To verify the presence of oxygen vacancies in the reduced PSC Nb2O5 monolith, the sample is subjected to the test of electron paramagnetic resonance (EPR) that detects unpaired electrons to determine oxygen vacancies. As shown in Supplementary Fig. 9, the pure-phase sample is measured against the reduced sample, yielding g-factor of 2.002 that indicates the presence of oxygen vacancies28. Figure 2h shows a continuously twisted surface around the pore, where the lattice orientation remains consistent when viewed from a fixed orientation. Figure 2i shows the differential charge density of the twisted surface structure, indicating that the top layer is in an electron-deficient state, which facilitates the reception of electrons during C-O activation.

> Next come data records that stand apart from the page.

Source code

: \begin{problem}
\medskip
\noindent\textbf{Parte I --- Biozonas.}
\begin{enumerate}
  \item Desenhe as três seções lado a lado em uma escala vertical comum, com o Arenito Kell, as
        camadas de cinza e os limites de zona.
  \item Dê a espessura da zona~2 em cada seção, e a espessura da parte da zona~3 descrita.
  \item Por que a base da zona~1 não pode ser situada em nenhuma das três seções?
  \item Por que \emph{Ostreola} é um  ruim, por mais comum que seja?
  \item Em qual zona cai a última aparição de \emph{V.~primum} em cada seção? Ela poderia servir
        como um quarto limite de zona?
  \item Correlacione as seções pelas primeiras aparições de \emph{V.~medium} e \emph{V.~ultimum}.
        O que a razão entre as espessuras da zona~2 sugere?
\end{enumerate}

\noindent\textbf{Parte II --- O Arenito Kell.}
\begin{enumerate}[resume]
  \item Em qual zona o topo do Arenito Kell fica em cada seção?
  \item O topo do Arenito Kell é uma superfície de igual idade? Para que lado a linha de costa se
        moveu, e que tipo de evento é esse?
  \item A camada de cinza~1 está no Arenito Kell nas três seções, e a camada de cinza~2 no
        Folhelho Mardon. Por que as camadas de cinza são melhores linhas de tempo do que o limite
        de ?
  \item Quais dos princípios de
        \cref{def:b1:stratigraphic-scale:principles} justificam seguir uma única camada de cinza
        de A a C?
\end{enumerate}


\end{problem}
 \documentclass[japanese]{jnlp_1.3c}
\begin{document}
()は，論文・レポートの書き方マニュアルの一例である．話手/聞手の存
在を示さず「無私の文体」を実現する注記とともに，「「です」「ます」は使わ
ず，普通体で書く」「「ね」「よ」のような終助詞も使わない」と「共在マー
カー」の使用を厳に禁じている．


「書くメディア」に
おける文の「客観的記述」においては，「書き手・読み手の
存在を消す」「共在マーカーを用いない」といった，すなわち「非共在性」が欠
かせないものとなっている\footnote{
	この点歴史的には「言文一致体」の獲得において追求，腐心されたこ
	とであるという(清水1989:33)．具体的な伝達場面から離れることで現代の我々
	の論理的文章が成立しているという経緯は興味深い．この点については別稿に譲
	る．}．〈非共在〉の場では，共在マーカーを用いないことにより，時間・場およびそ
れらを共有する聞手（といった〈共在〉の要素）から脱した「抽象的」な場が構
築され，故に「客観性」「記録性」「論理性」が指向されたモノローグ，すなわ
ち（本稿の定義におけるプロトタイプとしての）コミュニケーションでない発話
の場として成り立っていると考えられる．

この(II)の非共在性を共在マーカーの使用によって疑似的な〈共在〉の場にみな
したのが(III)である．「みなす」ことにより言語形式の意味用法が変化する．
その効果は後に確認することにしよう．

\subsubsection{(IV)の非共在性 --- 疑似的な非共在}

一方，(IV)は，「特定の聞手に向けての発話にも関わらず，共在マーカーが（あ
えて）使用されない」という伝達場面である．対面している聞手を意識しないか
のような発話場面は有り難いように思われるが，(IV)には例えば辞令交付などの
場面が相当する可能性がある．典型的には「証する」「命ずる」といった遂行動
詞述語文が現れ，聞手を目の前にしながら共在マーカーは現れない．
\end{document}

Construction of interfacial system

We construct an interfacial system by depositing a Pt cluster at the skeleton surface in the PSC Nb2O5 monoliths. The content of Pt at 0.1 wt%, 0.3 wt%, 0.5 wt%, 0.7 wt%, 1 wt%, and 4 wt% is determined by using inductively coupled plasma (ICP) analysis in Supplementary Fig. 10, with the average values from three tests yielding values of 0.13 wt%, 0.45 wt%, 0.60 wt%, 0.84 wt%, 0.98 wt% and 3.35 wt%, respectively. HAADF-STEM images characterization of PSC Nb2O5 monoliths with different amounts of loaded Pt is presented in Fig. 3a–c. The HAADF-STEM images of the PSC Nb2O5 monolith with 3.35 wt% Pt content at different scales show that, owing to the excessive amount of loaded Pt atoms, clusters finally form on the surface, by stacking and arranging Pt atoms into layers and resulting in a cluster or particle state. Supplementary Fig. 11 shows the HRTEM images of the PSC Nb2O5 monolith with 0.60 wt%, 0.84 wt%, and 0.98 wt% Pt, respectively, showing an increase in the number of loaded atoms. Pt clusters form into particles with crystal spacing d = 0.23 nm, suggesting that these particles correspond to the (111) orientation of Pt, and based on the original field of view, the particles are uniformly distributed across the entire surface of the PSC Nb2O5 monolith.

Fig. 3: Basic characterization of PSC Nb2O5 monolith loaded with Pt clusters.
Fig. 3: Basic characterization of PSC Nb2O5 monolith loaded with Pt clusters.The alternative text for this image may have been generated using AI.
Full size image

ac HAADF-STEM images of PSC Nb2O5 monolith with loaded Pt clusters on the surface. d Elemental mapping of PSC Nb2O5 monolith with loaded Pt clusters on the surface. e Differential charge density graph of the surface structures with Pt clusters on the surface. f HS-LEISS of PSC Nb2O5 monolith with loaded Pt clusters on the surface. g, h EXAFS of PSC Nb2O5 monoliths with loaded Pt clusters on the surface. i Raman spectra of PSC Nb2O5 monoliths with loaded Pt clusters on the surface.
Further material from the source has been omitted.